The saucer sits on top of a simple landing stage. This is supported at its periphery by four light grey bi-level wings and centrally by a pillar which incorporates four black 2 x 2 x 2 stands. The bi-level wings are quite rare in light grey, having appeared in just four sets in this colour including 6900 and 6999. There's a black 2 x 2 x 2 container mounted on one of the peripheral supports. The open face of the container is enclosed by a trans-neon green door which opens to reveal a printed tile that's presumably supposed to represent tech of some sort. The landing stage is topped by a red 4 x 4 turntable with square base.

The neon-green and light grey elements incorporated into the landing stage provide some welcome consistency with the saucer's colour scheme. The saucer fits neatly on top of the landing stage, and since the only point of attachment is the 4 x 4 turntable it can consequently rotate freely through 360 degrees.

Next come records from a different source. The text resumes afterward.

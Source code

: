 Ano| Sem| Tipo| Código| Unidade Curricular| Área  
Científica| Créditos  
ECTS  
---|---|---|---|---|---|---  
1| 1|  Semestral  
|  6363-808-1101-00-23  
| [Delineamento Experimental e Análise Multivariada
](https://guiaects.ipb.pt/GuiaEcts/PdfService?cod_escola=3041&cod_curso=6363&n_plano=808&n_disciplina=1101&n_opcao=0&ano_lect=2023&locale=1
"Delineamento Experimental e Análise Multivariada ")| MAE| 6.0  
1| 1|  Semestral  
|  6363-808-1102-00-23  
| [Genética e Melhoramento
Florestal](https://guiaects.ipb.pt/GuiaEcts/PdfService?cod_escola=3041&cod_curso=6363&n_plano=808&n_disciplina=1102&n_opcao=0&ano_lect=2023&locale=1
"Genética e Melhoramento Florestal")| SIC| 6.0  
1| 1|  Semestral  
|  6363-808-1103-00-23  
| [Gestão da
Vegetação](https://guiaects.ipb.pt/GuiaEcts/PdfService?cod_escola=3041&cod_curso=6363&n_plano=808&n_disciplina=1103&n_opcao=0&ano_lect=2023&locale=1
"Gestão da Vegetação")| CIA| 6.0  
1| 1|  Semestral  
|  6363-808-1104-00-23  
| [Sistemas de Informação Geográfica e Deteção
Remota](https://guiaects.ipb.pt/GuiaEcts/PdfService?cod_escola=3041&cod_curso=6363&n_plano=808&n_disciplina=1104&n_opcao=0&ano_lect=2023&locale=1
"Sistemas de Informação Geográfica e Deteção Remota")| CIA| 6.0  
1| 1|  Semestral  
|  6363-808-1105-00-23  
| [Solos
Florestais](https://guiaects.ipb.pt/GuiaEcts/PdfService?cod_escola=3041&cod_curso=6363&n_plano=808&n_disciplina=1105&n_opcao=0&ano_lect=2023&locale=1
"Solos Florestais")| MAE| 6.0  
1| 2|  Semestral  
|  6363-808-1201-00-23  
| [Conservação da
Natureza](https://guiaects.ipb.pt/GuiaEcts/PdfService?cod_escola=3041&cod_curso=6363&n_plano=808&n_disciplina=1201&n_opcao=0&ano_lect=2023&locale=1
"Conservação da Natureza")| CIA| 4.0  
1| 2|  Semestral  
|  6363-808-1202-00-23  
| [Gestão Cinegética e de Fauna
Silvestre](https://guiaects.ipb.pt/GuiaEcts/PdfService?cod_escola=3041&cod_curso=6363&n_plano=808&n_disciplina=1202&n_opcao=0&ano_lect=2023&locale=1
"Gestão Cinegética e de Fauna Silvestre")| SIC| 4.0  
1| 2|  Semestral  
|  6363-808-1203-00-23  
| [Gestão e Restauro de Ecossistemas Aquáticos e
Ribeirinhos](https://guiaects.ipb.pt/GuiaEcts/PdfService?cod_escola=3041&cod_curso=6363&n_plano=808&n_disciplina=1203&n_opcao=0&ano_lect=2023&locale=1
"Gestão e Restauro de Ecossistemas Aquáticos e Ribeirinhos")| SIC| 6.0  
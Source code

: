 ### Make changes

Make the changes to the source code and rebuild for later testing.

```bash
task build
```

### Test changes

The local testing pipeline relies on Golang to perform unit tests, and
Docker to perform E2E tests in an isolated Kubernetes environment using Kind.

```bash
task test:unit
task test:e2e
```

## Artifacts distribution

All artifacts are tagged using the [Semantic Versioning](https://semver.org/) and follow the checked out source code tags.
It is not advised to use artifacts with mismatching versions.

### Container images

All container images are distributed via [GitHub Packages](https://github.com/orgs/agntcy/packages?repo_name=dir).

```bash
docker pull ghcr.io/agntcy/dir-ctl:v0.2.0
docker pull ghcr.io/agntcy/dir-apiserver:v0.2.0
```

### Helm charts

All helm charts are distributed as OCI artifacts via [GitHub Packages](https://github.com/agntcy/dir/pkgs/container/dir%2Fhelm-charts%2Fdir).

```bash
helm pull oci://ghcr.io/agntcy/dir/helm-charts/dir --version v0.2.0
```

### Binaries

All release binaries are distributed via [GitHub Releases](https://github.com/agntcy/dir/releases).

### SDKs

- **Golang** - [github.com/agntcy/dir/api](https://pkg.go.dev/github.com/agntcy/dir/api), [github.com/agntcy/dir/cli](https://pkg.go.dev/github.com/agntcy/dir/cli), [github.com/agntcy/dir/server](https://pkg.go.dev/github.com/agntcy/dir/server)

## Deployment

I have to admit that I was initially quite sceptical about this set, and was ready to pretty much write off the UFO subtheme as a poor relation of the much-loved Classic Space sets of the late 1970s and early to mid 1980s. The colour scheme is less appealing to me than the palette of the older space sets, and the preponderance of large, prefabricated elements such as the 10 x 10 quarter panels and the landing stage supports made the build all too brief and had me wishing that I had chosen to assemble a set which didn't rely so heavily on such short-cuts. Now that I've built it, however, I'm feeling a little more charitable - I like the minifigure, the saucer is more swooshable than I expected, and the build is crammed with play features - literally everything attached to the upper surface of the saucer can be tilted or rotated and the saucer spins freely on its landing stage. Furthermore, the design does a decent enough job of aping the cliched flying saucer stereotype, and I'm mindful that there are probably legions of twenty-somethings out there who look back misty-eyed at the UFO sets of their youth the same way as older AFOLs revere the Classic Space sets.

Set 6900 Cyber Saucer contains 114 parts and was released back in 1997. There's clearly love for the set out there as at time of writing the cheapest complete boxed example of the set is listed at almost £50 plus shipping on Bricklink. Complete unboxed examples start at about half that, however, and you might also be able to find one cheaper on eBay.


  1. Haha, still here and reading. Yes you have not been very prolific, and I am glad to find a new post, which is always a pleasure to read.
    Readers have not been prolific either but be sure we enjoy your blog!

    1. Great - glad you're still enjoying it!